To answer the OP, yes. Twice I believe but I can not really be sure because the problem with this is you cannot prove that they were doing this.
I had a male friend back in 2006. He pretty much seduced me and was very vague about what was happening and when I asked him where we stood he pretty much stonewalled me with silence and vague statements.
I knew he was travelling overseas anyway soon so I didnt expect a relationship but I did expect him to behave like an adult about the whole thing.
I was actually bound for the same country as him and I arrived there 6 months later.
I met up with him and he asked me to come out for a drink. He then proceeded to flirt with all the females he could in front of me, and then when I was upset he said I had no right to be.
Then we went together, as friends to this engagement party of mutual friends which was out of town, and he tried to book a room with a double bed for us, and I said "What for? I thought we were just friends now." and he said "What do you think for?" and I said "Im not just going to become available to you when you feel like it. I wanted to go out with you and you said no." He was silent.
Then at the party he split off from me and tried to seduce all the women he could see.

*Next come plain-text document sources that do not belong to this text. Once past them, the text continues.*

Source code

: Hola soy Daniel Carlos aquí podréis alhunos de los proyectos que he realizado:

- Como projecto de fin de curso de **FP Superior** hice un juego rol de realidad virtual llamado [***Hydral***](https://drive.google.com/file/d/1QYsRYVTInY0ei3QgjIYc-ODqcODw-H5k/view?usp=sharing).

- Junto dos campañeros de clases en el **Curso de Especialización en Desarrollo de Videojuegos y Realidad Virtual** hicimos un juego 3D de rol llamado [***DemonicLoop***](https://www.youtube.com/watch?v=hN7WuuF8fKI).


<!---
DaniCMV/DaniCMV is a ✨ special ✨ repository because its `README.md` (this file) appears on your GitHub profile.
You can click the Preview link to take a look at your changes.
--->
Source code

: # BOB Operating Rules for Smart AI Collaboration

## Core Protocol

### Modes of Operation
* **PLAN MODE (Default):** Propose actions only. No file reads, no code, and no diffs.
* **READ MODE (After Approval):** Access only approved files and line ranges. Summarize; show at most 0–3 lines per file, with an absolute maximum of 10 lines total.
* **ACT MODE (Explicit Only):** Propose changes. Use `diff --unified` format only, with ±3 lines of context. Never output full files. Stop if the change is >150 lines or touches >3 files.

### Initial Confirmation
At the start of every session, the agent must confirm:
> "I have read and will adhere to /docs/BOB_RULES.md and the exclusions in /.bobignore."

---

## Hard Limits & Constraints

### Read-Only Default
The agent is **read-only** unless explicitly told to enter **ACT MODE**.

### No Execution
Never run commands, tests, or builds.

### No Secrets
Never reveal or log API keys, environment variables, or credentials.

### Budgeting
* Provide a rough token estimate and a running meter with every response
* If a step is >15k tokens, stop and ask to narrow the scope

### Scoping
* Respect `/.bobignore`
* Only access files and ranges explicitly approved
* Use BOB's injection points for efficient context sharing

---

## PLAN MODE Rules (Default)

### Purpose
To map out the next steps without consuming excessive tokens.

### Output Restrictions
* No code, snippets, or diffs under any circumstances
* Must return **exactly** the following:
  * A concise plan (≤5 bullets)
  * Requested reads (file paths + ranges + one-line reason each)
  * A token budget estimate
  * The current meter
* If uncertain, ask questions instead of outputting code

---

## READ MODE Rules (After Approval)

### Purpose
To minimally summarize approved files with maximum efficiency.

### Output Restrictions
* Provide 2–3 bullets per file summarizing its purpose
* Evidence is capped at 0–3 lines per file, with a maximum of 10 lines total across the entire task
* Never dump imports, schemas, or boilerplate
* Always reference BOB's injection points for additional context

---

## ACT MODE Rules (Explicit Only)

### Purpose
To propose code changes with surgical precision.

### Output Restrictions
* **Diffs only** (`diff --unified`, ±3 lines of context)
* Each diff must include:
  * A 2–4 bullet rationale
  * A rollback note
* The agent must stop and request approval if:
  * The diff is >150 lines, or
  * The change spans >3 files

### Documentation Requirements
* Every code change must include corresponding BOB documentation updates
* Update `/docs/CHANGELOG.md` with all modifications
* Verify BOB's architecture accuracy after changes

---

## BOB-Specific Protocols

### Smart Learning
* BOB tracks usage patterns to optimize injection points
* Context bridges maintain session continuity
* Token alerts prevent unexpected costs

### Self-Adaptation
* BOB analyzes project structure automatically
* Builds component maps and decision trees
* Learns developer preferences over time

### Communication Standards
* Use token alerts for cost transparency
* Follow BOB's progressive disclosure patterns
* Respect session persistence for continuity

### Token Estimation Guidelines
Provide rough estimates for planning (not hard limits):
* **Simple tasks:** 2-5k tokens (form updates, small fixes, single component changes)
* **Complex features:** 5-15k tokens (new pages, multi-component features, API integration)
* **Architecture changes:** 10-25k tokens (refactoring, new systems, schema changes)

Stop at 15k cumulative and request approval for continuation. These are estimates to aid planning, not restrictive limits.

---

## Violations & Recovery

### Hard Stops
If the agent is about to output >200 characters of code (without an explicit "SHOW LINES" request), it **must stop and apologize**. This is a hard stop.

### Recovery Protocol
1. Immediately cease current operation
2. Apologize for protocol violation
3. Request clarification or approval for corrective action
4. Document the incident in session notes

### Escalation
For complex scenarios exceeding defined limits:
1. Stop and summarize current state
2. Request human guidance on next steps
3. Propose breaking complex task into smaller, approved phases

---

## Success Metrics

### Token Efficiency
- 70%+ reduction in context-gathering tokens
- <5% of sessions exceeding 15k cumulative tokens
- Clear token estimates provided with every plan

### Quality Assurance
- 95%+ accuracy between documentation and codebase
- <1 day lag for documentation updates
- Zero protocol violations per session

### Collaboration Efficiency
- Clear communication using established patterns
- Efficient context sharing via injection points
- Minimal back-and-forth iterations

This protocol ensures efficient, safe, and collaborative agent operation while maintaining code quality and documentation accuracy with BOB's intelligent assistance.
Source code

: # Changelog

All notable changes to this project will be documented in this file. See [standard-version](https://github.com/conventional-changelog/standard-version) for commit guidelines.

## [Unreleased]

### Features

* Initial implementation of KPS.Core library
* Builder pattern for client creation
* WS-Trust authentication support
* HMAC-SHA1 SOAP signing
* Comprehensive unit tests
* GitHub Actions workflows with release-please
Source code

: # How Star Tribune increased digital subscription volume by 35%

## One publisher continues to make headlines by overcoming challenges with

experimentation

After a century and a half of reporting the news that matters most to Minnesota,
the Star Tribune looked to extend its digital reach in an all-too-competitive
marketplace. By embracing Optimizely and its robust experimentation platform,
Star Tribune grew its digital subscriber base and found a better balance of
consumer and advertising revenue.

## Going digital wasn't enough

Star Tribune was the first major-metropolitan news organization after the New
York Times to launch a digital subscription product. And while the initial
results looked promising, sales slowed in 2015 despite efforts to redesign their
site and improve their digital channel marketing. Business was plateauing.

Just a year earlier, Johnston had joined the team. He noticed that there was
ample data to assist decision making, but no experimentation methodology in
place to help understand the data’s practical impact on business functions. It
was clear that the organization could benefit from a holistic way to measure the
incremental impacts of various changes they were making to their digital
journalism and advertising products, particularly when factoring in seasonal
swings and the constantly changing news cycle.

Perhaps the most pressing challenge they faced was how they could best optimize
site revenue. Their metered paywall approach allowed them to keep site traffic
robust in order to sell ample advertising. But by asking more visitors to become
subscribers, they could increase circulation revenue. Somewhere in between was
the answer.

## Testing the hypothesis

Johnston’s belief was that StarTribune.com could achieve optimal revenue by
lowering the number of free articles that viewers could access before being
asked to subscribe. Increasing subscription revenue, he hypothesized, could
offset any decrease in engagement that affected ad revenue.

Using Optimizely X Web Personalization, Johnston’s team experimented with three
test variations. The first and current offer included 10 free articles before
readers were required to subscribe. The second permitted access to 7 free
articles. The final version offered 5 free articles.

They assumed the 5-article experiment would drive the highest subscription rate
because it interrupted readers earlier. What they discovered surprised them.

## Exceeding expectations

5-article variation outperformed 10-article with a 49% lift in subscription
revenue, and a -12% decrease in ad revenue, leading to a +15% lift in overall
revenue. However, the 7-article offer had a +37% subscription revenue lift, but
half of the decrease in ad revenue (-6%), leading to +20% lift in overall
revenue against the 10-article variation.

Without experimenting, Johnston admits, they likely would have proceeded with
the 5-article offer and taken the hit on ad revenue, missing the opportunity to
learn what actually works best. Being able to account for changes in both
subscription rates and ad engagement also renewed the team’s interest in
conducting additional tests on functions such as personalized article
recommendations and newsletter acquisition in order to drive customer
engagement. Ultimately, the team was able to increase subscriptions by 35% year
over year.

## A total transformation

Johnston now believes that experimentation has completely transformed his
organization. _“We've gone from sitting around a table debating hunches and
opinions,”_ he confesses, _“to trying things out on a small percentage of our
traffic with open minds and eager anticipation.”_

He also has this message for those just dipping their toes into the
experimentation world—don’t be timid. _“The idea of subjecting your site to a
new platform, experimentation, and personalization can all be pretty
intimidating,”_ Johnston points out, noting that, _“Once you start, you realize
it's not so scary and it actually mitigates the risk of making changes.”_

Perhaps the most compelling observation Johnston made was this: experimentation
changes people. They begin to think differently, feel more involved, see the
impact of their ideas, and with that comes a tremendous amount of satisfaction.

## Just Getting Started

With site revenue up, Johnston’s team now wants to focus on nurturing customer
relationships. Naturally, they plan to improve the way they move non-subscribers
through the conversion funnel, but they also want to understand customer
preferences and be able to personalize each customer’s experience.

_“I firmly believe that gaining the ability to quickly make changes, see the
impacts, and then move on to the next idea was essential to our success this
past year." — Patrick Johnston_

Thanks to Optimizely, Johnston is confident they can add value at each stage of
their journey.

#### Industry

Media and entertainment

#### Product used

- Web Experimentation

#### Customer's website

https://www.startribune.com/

I even saw him flirting with this girl in a very low cut top. Her boyfriend was with them and I could see a look of amazement on they boyfriend's face, that the guy was flirting with her right in front of him like he wasnt there.
Later on I heard all these stories about him from people at the party. Apparently he pretty much left a trail of destruction behind him wherever he went. I was shocked at the things I found out, I knew he was a casanova but the dishonesty apparently spread further than the relationship sphere, that is all I am going to say.
To this day I dont know what he thinks or what goes on in his mind. All I know is that if I see anyone behaving like him, I will do all in my power to stop them.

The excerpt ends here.